Pode a empresa de um filho
do presidente da República, conhecido como “Lulinha”, fazer algum tipo de negócio com uma empreiteira de
obras públicas? Não pode. Podem, os dois, manter relações comerciais durante
anos a fio? Não podem. Pode haver sociedade entre o filho e uma companhia que
depende diretamente de atos do pai para sobreviver e prosperar? Não pode. Pode
o presidente assinar um decreto que beneficia diretamente a empresa que é sócia
do seu próprio filho? Não pode. Enfim: não pode nada, mas aconteceu tudo,
no negócio montado entre Lulinha e a Oi/Telemar –
Oi/Telemar, mas podem me chamar de Andrade Gutierrez.
É fato que entre 2004 e
2016 a Oi/Telemar pagou 132 milhões de reais à Gamecorp/Gol, a empresa do
filho, por “serviços prestados”. É fato que não apareceu até agora nenhum
motivo ou justificativa para que a primeira desse tanto dinheiro assim à
segunda – que nunca teve ativos, talentos, funcionários, atividade empresarial
ou qualquer outra coisa que pudesse valer, para a Oi, pagamentos de mais de 130
milhões de reais. É fato que um dos serviços prestados, constante de uma nota
de 900.000 reais emitida em 2009, foi por “consultoria jurídica”. Como assim? A
Gamecorp/Gol não era um escritório de advocacia – era apenas uma firma que
fazia, segundo declarava o seu dono, “desenvolvimento e gestão de canais de
distribuição de TV por assinatura” ou coisas desse tipo, todas elas em estado
igualmente gasoso.
É fato, enfim, que em 2008
o presidente Lula assinou o decreto 6.654, dando à
Oi/Telemar o direito de comprar a Brasil/Telecom. A compra não podia ser feita,
pela lei – para isso, teria de haver, diretamente, um decreto presidencial de
autorização. Resumo da peça, com pano “extremamente rápido”, como no “Teatro
Corisco” de Millôr Fernandes: a Oi deu mais de 130 milhões de reais à Lulinha,
e Lula assinou o papel que deu à Oi exatamente o que ela queria, e que só o
presidente poderia dar. É isso o que aconteceu. O resto é metafísica,
empulhação e conversa de advogado.
A Gamecorp/Gol, como é
sabido, desapareceu da face da Terra sem deixar vestígio: só durou enquanto
recebeu “aportes” e pagamentos da empreiteira-mãe. Quanto à própria Oi/Telemar,
como também se sabe, a coisa toda acabou em lágrimas: a empresa está em
“recuperação judicial” e seu presidente acaba de pedir demissão, assim que a
justiça pediu novas investigações sobre o caso – que se julgava morto. “É só pepino”, explicou ele.

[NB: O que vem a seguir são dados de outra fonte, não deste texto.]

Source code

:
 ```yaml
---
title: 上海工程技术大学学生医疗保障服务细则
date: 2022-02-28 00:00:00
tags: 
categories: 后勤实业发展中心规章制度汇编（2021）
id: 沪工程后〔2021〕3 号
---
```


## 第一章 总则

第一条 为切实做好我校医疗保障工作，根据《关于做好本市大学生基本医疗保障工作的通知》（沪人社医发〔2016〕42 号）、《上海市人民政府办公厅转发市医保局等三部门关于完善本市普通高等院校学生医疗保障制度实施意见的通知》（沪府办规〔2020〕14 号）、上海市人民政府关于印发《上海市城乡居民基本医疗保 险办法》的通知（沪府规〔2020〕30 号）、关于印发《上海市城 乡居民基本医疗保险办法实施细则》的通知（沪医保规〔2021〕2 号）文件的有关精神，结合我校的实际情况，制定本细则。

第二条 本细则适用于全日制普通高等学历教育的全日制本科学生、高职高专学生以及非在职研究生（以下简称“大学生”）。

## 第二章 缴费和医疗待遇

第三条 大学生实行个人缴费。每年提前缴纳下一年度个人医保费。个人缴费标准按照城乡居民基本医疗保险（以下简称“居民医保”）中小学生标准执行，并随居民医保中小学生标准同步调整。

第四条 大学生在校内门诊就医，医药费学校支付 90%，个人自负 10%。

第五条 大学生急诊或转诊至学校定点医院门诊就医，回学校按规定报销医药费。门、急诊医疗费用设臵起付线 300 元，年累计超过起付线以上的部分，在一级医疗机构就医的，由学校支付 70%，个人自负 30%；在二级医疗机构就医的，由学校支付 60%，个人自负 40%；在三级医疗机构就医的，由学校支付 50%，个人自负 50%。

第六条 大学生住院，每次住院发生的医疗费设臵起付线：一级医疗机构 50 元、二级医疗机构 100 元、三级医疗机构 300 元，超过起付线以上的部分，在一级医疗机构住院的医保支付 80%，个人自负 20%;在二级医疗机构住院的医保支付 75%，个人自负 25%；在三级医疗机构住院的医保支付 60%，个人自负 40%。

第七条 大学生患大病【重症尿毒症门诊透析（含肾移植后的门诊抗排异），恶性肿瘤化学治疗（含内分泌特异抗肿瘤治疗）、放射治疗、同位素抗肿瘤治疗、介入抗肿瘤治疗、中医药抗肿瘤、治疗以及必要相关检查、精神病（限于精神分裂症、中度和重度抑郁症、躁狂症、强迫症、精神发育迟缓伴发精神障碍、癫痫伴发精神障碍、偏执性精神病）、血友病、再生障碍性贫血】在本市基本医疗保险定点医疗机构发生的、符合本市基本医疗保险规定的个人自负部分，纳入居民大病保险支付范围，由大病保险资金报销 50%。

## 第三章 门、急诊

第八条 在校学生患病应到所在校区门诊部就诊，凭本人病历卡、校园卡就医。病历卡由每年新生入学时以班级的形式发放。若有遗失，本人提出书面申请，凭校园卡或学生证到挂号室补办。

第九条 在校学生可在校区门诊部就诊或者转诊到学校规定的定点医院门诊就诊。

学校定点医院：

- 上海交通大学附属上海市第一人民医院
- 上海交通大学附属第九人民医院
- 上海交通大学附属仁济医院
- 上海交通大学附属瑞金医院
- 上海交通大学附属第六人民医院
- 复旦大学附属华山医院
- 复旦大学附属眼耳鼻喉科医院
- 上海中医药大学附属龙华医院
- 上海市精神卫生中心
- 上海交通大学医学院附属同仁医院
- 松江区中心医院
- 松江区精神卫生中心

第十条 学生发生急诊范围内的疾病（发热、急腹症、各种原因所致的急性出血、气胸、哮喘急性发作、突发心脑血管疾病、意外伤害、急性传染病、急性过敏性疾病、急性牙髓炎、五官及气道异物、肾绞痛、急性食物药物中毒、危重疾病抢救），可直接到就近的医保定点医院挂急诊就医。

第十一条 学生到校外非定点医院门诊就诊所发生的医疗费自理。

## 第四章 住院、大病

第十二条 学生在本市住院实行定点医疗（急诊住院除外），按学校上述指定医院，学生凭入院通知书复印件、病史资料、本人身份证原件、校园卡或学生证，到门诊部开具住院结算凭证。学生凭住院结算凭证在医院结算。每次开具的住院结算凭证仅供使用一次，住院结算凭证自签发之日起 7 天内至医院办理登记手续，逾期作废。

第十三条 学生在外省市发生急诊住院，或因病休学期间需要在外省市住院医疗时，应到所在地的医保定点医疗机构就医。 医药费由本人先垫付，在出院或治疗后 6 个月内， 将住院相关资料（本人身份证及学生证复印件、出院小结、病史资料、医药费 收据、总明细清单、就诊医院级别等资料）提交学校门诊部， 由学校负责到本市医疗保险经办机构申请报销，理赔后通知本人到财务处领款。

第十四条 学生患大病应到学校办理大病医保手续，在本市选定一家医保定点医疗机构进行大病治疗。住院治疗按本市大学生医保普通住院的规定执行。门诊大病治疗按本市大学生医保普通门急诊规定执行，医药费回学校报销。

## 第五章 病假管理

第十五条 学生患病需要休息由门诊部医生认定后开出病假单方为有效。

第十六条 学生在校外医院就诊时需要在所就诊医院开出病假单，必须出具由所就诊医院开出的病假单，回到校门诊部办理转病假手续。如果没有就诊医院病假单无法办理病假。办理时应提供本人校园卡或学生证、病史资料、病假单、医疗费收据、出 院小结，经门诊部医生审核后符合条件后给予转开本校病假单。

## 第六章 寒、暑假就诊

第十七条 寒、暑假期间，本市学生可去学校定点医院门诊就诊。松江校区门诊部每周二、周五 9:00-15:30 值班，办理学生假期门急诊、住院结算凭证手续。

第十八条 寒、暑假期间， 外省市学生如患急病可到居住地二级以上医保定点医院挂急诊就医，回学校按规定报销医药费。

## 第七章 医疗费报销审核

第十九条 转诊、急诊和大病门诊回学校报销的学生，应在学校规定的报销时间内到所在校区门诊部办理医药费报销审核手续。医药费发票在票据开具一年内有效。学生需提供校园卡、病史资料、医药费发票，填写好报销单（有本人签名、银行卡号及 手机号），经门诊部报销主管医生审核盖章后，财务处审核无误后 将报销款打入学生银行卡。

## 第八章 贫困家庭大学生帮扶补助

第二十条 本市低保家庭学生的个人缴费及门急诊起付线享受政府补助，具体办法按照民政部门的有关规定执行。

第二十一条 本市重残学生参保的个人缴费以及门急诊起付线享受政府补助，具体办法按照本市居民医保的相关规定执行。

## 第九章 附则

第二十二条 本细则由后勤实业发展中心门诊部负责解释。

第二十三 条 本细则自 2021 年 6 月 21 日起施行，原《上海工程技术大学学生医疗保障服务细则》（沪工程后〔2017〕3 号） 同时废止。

Resta, enfim, mais uma constatação
de grande simplicidade: o silêncio da imprensa sobre histórias como essa faz o
caso desaparecer do noticiário, mas não dos autos. A Justiça é um animal de
comportamento imprevisível. Essa ou aquela história parecem sepultadas para
sempre – mas de repente a tampa do túmulo se abre e saem de lá 47 mandados
judiciais de busca e apreensão, a “fase 69” de uma investigação criminal e
sabe-se lá quantos infortúnios a mais. A vida é dura.